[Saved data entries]
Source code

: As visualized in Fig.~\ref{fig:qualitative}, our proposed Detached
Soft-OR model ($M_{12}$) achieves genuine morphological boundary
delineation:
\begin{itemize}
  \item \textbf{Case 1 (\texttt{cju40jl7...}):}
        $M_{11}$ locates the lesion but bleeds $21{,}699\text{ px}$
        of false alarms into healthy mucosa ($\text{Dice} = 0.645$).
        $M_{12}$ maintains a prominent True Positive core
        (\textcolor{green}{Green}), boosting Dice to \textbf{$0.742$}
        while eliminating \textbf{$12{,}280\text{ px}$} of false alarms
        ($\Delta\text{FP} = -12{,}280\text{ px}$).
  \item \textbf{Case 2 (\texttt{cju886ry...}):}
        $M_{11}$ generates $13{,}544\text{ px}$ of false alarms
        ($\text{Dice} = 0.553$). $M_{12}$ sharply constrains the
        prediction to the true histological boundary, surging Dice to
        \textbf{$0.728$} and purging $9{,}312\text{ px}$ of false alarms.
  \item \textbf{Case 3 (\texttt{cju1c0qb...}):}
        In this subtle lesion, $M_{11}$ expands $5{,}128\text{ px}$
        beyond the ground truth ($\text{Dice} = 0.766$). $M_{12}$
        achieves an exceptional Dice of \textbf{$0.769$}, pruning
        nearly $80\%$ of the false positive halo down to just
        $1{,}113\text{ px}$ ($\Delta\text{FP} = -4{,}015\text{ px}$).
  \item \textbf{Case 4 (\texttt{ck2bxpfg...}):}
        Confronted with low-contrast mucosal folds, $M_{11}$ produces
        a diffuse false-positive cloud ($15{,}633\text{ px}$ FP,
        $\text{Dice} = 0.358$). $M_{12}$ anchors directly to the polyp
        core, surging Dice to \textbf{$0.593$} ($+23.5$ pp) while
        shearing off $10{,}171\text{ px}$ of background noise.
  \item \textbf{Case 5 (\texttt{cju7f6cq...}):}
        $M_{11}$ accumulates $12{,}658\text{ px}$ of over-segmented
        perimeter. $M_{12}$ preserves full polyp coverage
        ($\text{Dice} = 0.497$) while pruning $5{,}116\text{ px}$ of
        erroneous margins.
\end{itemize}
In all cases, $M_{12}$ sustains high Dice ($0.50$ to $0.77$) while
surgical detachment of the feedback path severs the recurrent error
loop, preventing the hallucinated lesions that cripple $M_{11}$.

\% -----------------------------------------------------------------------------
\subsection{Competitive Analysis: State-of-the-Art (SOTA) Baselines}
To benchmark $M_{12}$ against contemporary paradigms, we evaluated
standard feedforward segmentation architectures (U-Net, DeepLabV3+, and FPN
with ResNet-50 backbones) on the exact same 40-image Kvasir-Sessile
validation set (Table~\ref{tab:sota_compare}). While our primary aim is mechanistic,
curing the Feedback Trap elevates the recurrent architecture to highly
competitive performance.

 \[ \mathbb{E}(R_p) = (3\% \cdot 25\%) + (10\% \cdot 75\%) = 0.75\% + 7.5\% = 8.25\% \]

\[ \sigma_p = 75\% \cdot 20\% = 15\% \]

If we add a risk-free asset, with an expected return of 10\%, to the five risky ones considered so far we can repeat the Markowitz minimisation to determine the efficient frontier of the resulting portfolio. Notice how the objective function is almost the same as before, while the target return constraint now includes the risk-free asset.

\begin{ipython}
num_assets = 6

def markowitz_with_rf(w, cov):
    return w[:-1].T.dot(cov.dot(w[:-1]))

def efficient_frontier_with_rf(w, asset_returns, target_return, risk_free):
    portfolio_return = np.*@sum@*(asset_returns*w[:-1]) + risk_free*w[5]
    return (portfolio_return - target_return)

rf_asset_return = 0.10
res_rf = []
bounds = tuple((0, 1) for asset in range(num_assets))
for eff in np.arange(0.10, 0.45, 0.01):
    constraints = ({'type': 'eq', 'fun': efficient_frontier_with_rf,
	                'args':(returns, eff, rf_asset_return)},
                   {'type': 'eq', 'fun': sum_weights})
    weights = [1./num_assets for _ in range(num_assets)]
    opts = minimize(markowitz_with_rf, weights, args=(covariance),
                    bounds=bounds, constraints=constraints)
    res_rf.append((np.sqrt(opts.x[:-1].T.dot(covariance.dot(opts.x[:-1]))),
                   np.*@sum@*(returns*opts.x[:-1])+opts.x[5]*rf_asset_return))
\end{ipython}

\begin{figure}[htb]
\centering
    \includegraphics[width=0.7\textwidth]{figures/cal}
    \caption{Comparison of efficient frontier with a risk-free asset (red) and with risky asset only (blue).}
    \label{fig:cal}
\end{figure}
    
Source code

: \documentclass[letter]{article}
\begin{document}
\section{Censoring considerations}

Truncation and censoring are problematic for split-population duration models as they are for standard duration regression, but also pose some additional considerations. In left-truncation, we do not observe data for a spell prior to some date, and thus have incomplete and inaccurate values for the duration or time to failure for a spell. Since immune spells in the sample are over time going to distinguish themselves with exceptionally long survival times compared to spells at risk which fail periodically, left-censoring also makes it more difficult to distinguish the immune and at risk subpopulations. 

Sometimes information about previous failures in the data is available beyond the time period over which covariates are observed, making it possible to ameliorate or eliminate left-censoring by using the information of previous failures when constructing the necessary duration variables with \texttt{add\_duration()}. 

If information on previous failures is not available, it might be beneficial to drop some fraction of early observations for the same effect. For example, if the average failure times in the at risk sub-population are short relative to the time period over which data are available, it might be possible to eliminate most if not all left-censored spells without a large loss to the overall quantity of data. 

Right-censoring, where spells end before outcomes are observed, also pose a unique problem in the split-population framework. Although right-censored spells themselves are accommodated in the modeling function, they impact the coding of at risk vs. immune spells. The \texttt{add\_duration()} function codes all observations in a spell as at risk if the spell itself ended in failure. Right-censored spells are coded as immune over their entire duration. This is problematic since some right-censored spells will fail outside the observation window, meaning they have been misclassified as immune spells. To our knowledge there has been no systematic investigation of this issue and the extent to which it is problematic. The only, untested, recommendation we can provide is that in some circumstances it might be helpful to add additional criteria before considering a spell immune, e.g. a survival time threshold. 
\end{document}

_EXERCISE BRIEF:_
Take every line from the records above that has the word "available" and copy it.

_SOLUTION TO THIS EXERCISE:_
Sometimes information about previous failures in the data is available beyond the time period over which covariates are observed, making it possible to ameliorate or eliminate left-censoring by using the information of previous failures when constructing the necessary duration variables with \texttt{add\_duration()}. 
If information on previous failures is not available, it might be beneficial to drop some fraction of early observations for the same effect. For example, if the average failure times in the at risk sub-population are short relative to the time period over which data are available, it might be possible to eliminate most if not all left-censored spells without a large loss to the overall quantity of data. 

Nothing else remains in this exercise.